DOL Proposes Regular Rate of Pay Regulations

Published by Meg Vergeront on

The federal Fair Labor Standards Act (FLSA) requires employers to pay non-exempt employees overtime pay at 1½ times their “regular rate of pay” for hours worked over 40 in a workweek.  In calculating the regular rate of pay, employers must count all “remuneration for employment,” unless expressly excluded by the FSLA or DOL’s regulations implementing the FLSA.  Most of the regular rate of pay regulations have been in place for 50 years and have not kept up with benefits offered in the modern work place.  Therefore, the DOL has issued a proposed rule that would exclude the following benefits from the regular rate of pay:

  • The cost of providing wellness programs, onsite specialist treatment, gym access and fitness classes;
  • Employee discounts on retail goods and services;
  • Payments for accrued but unpaid leave;
  • Reimbursed expenses;
  • Pay for off-duty meal periods, except if there is an agreement or course of conduct that establish that the employer and employee have treated the time as hours worked;
  • Contributions to benefits plans that provide accident, unemployment and legal services benefits;
  • Tuition programs, e.g., reimbursement programs or repayment of student loan debt.

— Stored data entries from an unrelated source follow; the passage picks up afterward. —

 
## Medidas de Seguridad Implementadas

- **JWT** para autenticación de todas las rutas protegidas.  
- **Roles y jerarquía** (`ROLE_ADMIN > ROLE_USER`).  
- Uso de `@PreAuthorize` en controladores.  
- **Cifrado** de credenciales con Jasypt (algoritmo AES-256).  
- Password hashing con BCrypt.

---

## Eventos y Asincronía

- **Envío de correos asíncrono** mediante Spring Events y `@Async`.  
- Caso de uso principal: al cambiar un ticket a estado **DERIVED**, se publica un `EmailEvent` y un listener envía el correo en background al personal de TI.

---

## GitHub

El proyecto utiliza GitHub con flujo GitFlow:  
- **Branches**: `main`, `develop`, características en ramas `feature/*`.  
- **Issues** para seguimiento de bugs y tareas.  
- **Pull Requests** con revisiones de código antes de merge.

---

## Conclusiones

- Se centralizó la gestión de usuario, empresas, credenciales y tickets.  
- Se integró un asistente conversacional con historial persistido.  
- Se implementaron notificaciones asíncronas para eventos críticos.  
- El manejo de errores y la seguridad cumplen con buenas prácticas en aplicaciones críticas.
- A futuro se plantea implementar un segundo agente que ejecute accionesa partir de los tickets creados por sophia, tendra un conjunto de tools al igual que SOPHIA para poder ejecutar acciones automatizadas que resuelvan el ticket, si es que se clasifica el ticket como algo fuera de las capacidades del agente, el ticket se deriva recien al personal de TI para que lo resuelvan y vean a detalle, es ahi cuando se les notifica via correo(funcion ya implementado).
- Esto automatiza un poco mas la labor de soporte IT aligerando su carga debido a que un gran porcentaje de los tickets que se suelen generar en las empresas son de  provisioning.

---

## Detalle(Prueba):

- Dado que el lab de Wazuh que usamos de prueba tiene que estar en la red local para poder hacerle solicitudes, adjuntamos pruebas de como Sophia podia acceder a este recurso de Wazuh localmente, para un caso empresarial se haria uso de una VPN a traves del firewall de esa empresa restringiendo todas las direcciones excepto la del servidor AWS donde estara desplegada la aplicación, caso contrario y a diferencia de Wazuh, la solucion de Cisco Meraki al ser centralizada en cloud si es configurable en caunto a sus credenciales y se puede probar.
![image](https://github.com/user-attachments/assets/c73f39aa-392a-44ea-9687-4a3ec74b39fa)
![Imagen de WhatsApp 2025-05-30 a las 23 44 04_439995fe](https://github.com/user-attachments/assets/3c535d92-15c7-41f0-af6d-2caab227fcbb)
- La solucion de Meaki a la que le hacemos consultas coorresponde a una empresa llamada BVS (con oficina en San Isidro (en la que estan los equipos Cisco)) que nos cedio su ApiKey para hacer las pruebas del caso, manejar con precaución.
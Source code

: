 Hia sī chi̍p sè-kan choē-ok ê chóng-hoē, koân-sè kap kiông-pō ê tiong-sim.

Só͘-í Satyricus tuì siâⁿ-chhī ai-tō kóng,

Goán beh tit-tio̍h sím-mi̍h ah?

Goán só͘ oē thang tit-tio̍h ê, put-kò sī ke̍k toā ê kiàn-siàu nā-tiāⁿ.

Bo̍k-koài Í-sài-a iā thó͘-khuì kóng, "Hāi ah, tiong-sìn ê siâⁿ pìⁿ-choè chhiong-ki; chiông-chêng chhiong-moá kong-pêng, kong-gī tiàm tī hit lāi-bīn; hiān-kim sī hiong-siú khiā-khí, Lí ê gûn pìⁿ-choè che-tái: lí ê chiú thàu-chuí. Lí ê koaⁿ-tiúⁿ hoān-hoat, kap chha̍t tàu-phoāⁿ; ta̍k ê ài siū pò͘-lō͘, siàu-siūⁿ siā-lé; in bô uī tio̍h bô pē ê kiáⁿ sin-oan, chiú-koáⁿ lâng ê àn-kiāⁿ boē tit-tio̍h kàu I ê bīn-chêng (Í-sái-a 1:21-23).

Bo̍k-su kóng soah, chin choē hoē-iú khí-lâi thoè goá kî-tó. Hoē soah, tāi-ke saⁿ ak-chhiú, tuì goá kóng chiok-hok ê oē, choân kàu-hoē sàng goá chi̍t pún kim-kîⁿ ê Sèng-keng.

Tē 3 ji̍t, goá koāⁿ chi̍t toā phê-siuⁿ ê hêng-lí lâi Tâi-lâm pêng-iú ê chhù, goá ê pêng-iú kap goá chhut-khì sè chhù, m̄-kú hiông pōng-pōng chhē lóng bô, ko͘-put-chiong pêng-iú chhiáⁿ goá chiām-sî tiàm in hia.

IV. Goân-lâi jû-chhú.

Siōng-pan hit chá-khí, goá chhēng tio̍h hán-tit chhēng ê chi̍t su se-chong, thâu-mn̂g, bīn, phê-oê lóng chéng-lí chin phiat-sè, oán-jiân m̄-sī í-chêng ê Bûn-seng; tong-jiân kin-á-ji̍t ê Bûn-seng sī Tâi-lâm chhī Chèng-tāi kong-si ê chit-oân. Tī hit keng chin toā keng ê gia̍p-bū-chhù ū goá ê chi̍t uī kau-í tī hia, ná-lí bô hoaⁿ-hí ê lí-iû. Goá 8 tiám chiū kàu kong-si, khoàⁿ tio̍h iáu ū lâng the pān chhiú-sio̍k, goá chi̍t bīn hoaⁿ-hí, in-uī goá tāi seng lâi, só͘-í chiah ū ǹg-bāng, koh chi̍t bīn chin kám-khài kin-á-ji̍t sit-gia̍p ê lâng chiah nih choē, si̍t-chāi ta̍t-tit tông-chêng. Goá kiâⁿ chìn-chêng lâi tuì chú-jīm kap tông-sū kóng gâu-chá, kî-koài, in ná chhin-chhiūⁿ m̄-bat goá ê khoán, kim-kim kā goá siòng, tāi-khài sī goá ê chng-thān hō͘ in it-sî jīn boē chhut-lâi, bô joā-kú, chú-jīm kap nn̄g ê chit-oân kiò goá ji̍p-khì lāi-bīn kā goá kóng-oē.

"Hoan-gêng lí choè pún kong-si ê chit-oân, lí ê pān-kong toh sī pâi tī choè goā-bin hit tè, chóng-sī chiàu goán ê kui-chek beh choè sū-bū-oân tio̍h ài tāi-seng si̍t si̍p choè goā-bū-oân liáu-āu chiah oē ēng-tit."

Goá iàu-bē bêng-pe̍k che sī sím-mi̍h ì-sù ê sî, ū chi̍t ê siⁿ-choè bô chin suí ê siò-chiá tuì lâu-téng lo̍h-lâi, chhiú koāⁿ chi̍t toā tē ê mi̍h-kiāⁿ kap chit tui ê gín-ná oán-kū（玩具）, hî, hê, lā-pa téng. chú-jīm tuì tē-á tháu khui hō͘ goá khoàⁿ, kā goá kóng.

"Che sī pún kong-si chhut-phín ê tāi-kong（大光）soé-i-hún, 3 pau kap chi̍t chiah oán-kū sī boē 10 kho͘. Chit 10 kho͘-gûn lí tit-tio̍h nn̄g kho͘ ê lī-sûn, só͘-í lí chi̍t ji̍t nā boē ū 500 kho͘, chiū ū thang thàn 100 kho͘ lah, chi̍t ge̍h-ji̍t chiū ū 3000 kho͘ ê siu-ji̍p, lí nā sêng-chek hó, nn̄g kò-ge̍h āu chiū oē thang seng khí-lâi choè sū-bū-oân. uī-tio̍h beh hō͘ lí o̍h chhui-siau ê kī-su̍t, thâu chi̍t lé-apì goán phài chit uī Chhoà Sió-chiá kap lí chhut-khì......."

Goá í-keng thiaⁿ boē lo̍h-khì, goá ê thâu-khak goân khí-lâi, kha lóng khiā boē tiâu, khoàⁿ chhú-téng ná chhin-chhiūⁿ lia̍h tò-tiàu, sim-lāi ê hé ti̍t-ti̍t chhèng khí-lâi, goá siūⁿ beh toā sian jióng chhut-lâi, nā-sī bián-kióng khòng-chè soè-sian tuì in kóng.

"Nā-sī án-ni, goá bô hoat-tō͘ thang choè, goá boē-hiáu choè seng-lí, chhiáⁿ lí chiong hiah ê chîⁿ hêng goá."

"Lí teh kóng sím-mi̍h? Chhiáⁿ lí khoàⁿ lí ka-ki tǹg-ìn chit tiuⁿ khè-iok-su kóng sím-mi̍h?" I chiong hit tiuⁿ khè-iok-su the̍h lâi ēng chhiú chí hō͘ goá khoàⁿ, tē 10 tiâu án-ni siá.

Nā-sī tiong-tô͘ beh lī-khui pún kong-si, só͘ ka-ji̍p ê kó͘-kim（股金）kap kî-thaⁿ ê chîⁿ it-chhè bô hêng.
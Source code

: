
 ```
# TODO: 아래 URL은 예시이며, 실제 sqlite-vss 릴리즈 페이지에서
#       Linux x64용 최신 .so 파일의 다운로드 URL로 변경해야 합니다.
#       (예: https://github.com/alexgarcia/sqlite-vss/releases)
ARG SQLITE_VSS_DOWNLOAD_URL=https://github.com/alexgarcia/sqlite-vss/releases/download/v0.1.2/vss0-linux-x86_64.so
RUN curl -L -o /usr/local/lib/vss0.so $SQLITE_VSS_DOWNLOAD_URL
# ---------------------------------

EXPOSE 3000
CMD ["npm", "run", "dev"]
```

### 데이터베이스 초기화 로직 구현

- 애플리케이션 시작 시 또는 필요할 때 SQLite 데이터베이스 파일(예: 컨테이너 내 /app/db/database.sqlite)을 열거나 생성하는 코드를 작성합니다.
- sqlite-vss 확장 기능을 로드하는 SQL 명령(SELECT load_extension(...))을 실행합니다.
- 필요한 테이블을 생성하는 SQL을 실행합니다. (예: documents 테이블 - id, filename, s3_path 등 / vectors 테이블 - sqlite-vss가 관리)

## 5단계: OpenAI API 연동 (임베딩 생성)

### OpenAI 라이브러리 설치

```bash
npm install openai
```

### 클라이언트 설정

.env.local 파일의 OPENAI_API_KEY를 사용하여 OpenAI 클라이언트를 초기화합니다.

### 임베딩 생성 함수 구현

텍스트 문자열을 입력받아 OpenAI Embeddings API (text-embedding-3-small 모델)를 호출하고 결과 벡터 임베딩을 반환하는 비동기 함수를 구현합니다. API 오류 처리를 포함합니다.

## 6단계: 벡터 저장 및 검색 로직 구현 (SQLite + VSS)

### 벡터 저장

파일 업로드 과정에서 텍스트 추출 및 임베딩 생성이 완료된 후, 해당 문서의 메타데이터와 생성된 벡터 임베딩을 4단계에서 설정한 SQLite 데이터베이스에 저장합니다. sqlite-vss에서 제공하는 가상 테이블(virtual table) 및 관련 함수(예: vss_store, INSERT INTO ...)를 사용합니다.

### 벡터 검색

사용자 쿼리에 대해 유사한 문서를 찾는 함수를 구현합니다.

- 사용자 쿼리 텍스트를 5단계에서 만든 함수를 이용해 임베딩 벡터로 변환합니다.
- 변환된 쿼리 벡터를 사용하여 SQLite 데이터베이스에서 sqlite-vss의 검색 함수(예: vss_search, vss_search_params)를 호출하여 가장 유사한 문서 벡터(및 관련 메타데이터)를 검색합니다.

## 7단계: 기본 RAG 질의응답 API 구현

The proposed rule would also clarify whether and when other forms of compensation must be included in the regular rate of pay.  The forms of compensation include holiday and weekend work premiums, discretionary bonuses, reporting time pay and call back pay.  The proposed rule also clarifies when penalties imposed on employers for violating “predicative scheduling laws” enacted by state and local governments may be excluded from the regular rate of pay. 

One of the goals of the proposed rule is to encourage employers to provide benefits without concern about whether the benefits will affect how much they have to pay in overtime.  The hope is that this will positively affect morale, compensation and employee retention. 

DOL will issue the final rule after a 60-day period for notice and comment.  Comments must be submitted by May 28, 2019.